Plain-text document sources:

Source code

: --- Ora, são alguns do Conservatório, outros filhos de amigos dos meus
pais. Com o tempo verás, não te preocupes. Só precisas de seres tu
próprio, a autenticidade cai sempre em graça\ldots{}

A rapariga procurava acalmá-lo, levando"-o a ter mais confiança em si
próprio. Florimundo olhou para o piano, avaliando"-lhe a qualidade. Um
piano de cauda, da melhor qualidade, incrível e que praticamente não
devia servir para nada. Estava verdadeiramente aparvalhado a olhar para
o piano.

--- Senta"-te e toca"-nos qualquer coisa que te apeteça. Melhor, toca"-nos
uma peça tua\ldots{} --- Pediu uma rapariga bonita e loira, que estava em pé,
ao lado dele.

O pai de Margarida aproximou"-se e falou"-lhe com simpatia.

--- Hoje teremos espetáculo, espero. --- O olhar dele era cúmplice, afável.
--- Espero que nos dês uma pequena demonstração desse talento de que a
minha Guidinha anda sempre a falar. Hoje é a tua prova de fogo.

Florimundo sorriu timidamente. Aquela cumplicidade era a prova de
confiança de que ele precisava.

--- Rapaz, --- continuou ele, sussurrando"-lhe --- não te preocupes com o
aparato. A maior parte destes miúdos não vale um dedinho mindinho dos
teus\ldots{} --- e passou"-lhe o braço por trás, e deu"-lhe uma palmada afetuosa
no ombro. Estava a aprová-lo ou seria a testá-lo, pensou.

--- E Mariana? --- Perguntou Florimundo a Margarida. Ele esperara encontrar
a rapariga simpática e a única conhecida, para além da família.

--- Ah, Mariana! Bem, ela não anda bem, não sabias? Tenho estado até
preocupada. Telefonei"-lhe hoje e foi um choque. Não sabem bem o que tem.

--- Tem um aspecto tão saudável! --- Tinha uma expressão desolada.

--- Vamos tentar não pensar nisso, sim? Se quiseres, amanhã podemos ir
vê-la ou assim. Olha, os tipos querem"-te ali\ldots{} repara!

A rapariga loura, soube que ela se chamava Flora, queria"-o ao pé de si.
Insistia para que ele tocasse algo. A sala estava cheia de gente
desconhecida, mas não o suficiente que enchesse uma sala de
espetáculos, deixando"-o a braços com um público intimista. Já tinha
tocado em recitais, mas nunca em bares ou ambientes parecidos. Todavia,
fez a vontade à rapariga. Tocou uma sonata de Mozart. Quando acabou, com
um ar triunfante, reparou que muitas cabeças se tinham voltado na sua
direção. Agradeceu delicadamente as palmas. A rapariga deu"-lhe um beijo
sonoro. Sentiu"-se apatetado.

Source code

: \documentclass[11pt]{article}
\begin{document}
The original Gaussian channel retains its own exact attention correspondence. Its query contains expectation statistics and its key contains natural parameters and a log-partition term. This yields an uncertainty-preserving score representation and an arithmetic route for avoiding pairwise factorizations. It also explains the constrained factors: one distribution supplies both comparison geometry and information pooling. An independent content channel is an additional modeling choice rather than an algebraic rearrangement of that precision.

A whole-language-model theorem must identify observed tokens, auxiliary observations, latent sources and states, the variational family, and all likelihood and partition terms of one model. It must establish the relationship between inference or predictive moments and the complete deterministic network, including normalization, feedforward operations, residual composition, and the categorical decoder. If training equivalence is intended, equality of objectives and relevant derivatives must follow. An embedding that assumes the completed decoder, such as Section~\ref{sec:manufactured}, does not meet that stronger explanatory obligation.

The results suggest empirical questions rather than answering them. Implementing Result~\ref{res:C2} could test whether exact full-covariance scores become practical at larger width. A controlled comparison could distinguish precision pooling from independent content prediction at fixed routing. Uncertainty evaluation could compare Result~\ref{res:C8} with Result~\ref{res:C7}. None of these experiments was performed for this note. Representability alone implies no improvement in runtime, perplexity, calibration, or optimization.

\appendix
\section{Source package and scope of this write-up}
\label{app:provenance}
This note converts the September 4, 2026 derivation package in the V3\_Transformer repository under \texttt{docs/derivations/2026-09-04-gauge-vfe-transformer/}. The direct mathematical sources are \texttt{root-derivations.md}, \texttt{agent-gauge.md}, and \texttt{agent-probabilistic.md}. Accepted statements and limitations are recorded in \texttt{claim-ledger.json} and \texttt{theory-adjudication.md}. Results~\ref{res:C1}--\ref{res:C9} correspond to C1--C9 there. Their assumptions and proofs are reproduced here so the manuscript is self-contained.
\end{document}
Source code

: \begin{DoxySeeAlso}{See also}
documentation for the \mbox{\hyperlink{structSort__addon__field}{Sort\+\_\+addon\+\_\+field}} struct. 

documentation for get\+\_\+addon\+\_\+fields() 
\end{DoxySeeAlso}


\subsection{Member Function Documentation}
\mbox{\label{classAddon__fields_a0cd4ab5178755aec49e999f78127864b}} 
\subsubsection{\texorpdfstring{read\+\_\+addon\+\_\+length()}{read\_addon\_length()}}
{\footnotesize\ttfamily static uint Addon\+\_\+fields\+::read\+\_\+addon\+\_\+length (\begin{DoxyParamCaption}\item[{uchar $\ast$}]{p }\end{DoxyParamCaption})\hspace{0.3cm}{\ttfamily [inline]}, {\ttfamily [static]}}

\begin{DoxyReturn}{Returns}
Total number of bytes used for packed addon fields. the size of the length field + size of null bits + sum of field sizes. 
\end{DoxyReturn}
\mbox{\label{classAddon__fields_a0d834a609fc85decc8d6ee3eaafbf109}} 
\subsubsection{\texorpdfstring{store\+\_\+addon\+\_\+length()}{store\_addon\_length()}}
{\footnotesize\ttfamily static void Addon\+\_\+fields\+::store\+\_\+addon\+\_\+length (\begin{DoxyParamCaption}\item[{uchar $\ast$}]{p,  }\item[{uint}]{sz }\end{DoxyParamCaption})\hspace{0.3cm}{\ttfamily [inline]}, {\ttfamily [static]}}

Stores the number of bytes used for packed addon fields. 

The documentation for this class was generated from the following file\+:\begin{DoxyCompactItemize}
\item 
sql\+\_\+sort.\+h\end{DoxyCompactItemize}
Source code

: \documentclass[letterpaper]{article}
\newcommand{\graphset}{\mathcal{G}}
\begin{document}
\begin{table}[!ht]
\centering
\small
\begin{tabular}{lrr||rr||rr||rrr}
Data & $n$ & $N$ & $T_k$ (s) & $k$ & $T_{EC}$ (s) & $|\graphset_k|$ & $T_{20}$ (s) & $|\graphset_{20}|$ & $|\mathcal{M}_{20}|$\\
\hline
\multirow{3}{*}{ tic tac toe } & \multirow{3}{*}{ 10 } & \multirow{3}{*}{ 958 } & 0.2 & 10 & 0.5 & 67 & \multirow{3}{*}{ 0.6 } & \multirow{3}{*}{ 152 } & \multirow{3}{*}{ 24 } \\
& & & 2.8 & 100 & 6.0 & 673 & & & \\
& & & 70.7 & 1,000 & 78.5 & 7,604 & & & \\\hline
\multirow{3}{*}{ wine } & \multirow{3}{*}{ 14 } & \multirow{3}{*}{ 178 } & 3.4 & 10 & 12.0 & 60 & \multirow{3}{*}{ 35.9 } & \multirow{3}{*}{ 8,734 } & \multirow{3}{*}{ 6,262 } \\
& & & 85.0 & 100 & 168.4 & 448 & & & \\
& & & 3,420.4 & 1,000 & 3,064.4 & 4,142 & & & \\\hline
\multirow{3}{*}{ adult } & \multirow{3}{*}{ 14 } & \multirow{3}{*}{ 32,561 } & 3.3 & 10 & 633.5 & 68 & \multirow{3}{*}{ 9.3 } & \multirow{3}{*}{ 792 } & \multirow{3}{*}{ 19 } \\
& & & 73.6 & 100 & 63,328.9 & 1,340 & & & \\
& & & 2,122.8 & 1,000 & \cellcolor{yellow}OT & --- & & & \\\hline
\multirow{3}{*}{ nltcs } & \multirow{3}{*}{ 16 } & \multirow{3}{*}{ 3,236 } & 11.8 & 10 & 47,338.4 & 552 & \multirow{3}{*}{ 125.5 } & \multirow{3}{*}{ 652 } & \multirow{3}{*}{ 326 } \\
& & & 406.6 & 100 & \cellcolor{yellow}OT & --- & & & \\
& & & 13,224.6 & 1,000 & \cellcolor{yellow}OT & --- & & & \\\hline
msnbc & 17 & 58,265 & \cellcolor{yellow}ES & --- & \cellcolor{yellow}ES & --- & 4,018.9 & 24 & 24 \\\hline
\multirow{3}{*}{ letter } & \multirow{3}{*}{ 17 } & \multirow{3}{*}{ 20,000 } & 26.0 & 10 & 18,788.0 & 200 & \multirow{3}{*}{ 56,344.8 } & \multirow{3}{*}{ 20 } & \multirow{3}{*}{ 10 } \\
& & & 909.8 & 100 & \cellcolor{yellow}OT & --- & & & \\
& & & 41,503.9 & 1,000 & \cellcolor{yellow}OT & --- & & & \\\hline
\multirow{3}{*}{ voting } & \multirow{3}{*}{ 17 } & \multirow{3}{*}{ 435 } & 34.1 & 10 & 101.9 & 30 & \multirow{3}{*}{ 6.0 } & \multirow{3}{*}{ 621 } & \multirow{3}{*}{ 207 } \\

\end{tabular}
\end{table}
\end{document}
---
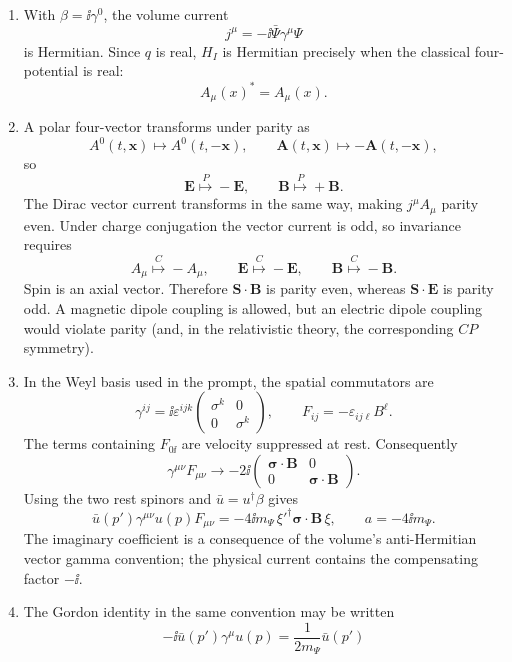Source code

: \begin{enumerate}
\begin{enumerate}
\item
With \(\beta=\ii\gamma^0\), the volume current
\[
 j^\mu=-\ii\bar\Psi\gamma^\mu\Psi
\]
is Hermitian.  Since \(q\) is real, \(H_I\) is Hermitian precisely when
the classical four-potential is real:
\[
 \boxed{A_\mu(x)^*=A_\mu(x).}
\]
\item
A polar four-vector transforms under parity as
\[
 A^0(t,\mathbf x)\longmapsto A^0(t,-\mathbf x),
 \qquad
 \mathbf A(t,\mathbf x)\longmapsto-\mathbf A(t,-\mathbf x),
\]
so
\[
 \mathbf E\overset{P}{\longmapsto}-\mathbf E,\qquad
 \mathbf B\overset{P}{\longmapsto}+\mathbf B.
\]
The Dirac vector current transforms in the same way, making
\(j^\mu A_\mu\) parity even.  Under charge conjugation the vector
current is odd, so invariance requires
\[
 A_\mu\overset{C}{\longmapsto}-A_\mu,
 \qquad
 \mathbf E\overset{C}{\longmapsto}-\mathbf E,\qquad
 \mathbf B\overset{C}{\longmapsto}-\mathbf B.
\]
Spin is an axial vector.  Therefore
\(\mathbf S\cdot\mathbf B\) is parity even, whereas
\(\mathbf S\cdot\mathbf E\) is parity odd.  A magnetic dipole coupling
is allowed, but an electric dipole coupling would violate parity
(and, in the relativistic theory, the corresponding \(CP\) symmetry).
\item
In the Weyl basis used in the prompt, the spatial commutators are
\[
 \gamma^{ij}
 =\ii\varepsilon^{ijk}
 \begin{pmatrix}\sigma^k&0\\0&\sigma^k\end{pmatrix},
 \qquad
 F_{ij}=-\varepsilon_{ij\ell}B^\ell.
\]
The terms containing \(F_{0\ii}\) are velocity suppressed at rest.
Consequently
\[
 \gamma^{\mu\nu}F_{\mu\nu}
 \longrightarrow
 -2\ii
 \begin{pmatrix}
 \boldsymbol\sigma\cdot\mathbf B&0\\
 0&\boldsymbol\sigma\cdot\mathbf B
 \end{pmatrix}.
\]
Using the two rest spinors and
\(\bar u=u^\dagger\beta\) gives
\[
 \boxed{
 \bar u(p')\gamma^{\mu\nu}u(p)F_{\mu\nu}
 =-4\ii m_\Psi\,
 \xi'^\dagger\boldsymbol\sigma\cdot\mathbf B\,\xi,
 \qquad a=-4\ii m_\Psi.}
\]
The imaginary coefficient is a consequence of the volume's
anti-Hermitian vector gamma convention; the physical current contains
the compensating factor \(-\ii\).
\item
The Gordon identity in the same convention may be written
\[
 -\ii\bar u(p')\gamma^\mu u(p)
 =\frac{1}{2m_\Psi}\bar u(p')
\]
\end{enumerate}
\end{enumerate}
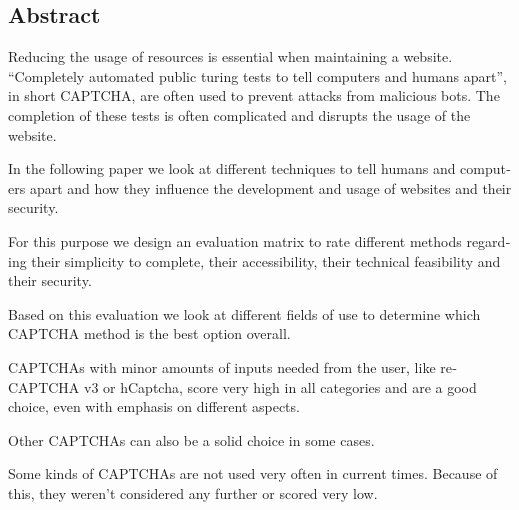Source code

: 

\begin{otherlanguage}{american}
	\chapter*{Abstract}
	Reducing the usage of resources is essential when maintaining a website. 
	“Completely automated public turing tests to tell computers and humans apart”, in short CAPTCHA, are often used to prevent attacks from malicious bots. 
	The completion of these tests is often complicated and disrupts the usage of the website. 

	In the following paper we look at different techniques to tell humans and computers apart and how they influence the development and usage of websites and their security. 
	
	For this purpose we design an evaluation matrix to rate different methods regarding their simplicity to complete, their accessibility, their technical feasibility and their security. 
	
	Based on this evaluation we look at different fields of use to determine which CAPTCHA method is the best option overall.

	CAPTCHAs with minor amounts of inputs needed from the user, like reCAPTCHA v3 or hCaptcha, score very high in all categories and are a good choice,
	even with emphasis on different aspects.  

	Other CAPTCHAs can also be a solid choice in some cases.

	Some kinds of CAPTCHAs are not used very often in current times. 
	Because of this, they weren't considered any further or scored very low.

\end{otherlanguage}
* * *
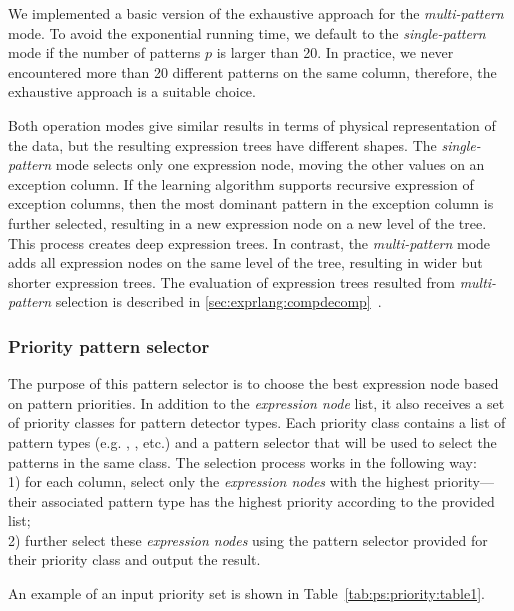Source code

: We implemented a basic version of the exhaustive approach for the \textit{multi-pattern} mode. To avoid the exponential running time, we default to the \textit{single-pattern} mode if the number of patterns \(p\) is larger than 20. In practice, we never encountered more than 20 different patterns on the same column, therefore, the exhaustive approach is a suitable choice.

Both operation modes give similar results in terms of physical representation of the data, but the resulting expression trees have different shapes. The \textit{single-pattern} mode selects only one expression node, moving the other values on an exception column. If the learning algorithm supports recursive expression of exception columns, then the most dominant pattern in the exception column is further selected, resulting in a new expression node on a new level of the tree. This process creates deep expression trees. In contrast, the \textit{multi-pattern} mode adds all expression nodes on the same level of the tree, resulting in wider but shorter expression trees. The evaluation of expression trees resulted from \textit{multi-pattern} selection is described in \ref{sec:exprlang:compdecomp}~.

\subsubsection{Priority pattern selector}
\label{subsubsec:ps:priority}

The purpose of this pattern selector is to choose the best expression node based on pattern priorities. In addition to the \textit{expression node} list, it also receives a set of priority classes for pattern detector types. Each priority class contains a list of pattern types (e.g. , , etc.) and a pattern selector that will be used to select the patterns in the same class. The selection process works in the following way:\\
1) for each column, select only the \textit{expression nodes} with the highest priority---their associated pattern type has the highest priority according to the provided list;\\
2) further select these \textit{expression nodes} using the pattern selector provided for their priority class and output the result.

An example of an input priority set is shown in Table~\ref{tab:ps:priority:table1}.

YOUR ASSIGNMENT: Start with the line above that contains "fez a vontade" and stop after the line that contains "The original Gaussian". Output those lines exactly, and only those.

RESPONSE TO THIS TASK:
fez a vontade à rapariga. Tocou uma sonata de Mozart. Quando acabou, com
um ar triunfante, reparou que muitas cabeças se tinham voltado na sua
direção. Agradeceu delicadamente as palmas. A rapariga deu"-lhe um beijo
sonoro. Sentiu"-se apatetado.

Source code

: \documentclass[11pt]{article}
\begin{document}
The original Gaussian channel retains its own exact attention correspondence. Its query contains expectation statistics and its key contains natural parameters and a log-partition term. This yields an uncertainty-preserving score representation and an arithmetic route for avoiding pairwise factorizations. It also explains the constrained factors: one distribution supplies both comparison geometry and information pooling. An independent content channel is an additional modeling choice rather than an algebraic rearrangement of that precision.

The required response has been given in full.